5 - Climate Change
Leader: University College London (UCL)
Climate change is one of the most daunting issues facing the international community in the 21st century. It is a global governance challenge par excellence, since the actions of all States, corporations and individuals in this domain often have transboundary consequences on all others regardless of territorial boundaries. The international community has made major strides to effectively tackling the issue and many governance initiatives have been taken since the early 1990s, including concerted efforts within the EU. However, multiple challenges continue to hinder the establishment of a comprehensive regime and institutional framework capable of effectively combating climate change. Despite ample scientific consensus that the effects of climate change are real and will have profoundly negative impacts on a range of public goods, from security to trade, health and human rights, efforts to advance an ambitious policy response have so far fallen far short of what is required. Attribution of responsibility has also proven difficult, especially between developed, emerging and developing countries. Finally, a transition towards a carbon-neutral economy may be vital, but its implications for economic growth have also served to impede ambition – not least the challenge of reskilling national workforces for green jobs. In this domain, the private sector also has an important role to play.

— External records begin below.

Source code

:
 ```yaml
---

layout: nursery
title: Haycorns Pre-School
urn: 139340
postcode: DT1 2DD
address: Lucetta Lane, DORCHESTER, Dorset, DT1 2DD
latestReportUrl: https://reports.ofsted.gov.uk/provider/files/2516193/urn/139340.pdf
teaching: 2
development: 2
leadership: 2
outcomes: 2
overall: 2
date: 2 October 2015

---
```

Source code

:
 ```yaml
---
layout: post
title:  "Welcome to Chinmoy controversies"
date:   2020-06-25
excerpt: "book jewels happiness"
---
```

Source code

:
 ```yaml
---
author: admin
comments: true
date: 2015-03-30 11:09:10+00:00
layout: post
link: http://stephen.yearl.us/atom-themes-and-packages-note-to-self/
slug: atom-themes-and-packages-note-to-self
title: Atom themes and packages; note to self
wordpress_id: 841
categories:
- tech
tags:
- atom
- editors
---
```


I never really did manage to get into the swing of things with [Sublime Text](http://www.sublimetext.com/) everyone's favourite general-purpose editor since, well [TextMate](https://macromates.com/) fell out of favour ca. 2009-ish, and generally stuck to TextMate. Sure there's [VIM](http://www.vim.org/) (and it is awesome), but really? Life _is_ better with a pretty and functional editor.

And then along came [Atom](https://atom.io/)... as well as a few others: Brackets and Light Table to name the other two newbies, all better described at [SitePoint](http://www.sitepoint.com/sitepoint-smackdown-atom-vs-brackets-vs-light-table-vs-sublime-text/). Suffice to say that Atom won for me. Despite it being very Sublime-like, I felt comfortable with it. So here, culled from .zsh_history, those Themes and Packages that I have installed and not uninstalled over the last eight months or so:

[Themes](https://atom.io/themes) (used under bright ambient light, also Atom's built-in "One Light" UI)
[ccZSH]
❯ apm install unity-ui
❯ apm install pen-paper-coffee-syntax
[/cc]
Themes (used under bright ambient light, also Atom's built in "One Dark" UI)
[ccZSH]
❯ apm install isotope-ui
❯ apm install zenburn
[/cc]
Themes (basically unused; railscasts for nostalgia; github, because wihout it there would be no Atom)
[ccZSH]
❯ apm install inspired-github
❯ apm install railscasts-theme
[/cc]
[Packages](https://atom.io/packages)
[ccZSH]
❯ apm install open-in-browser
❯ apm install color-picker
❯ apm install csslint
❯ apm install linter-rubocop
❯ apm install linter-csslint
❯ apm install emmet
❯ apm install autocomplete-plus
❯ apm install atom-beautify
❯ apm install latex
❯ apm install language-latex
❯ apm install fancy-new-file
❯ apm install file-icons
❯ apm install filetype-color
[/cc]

The WP’s objectives are to:
- Map the global regime on combating climate change, logics of cooperation and accountability and the scope for mobilising collective action through political, institutional and social channels.
- Closely study the regime created by the UNFCCC and the Paris Agreement, as well as locate a sophisticated EU apparatus within this global regime.
- Study the place and contribution of the private sector in the fight against climate change.
Assess the major threats - both direct and indirect - to global health from climate change and investigate different climate governance scenarios for global health risks.